◆ **What to work on**
Skip the images. Copy the records exactly as written.

═════ Extracted information

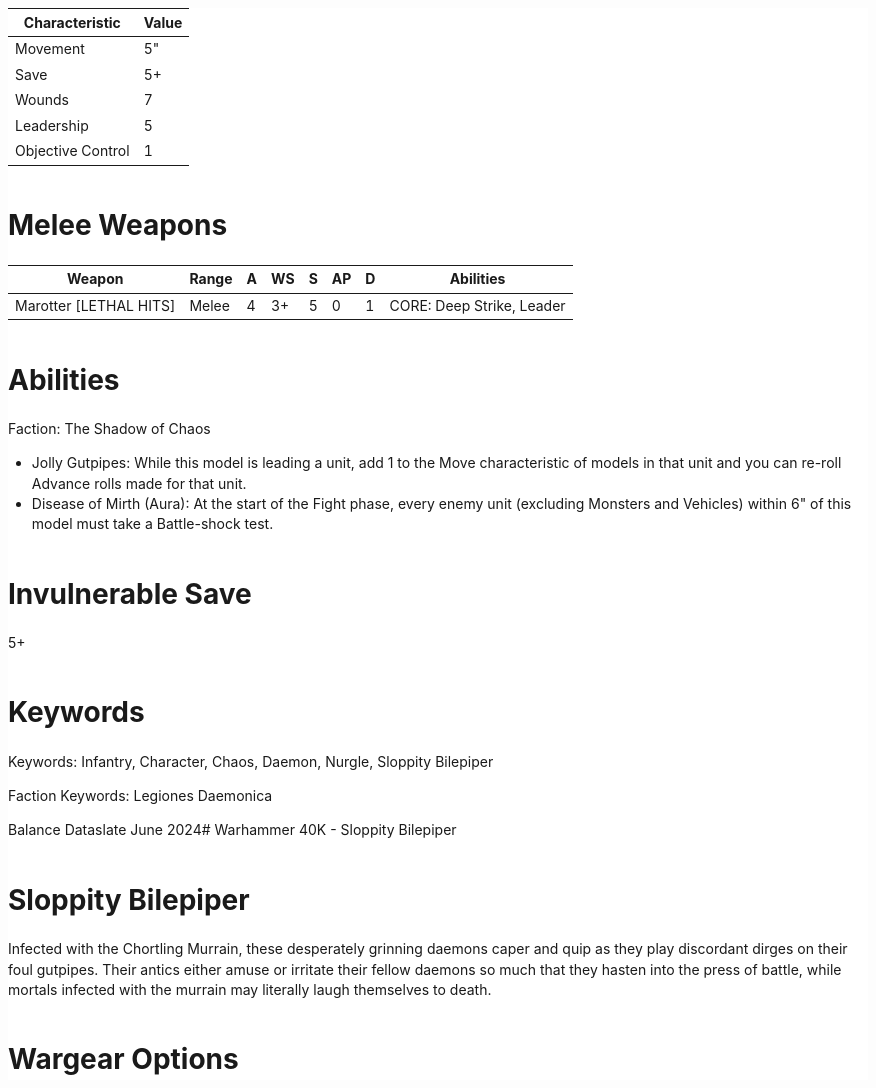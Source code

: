 |Characteristic|Value|
|---|---|
|Movement|5"|
|Save|5+|
|Wounds|7|
|Leadership|5|
|Objective Control|1|

# Melee Weapons

|Weapon|Range|A|WS|S|AP|D|Abilities|
|---|---|---|---|---|---|---|---|
|Marotter [LETHAL HITS]|Melee|4|3+|5|0|1|CORE: Deep Strike, Leader|

# Abilities

Faction: The Shadow of Chaos

- Jolly Gutpipes: While this model is leading a unit, add 1 to the Move characteristic of models in that unit and you can re-roll Advance rolls made for that unit.
- Disease of Mirth (Aura): At the start of the Fight phase, every enemy unit (excluding Monsters and Vehicles) within 6" of this model must take a Battle-shock test.

# Invulnerable Save

5+

# Keywords

Keywords: Infantry, Character, Chaos, Daemon, Nurgle, Sloppity Bilepiper

Faction Keywords: Legiones Daemonica

Balance Dataslate June 2024# Warhammer 40K - Sloppity Bilepiper

# Sloppity Bilepiper

Infected with the Chortling Murrain, these desperately grinning daemons caper and quip as they play discordant dirges on their foul gutpipes. Their antics either amuse or irritate their fellow daemons so much that they hasten into the press of battle, while mortals infected with the murrain may literally laugh themselves to death.

# Wargear Options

══════════

◆ **Response to the task**
Source code

: |Characteristic|Value|
|---|---|
|Movement|5"|
|Save|5+|
|Wounds|7|
|Leadership|5|
|Objective Control|1|

# Melee Weapons

|Weapon|Range|A|WS|S|AP|D|Abilities|
|---|---|---|---|---|---|---|---|
|Marotter [LETHAL HITS]|Melee|4|3+|5|0|1|CORE: Deep Strike, Leader|

# Abilities

Faction: The Shadow of Chaos

- Jolly Gutpipes: While this model is leading a unit, add 1 to the Move characteristic of models in that unit and you can re-roll Advance rolls made for that unit.
- Disease of Mirth (Aura): At the start of the Fight phase, every enemy unit (excluding Monsters and Vehicles) within 6" of this model must take a Battle-shock test.

# Invulnerable Save

5+

# Keywords

Keywords: Infantry, Character, Chaos, Daemon, Nurgle, Sloppity Bilepiper

Faction Keywords: Legiones Daemonica

Balance Dataslate June 2024# Warhammer 40K - Sloppity Bilepiper

# Sloppity Bilepiper

Infected with the Chortling Murrain, these desperately grinning daemons caper and quip as they play discordant dirges on their foul gutpipes. Their antics either amuse or irritate their fellow daemons so much that they hasten into the press of battle, while mortals infected with the murrain may literally laugh themselves to death.

# Wargear Options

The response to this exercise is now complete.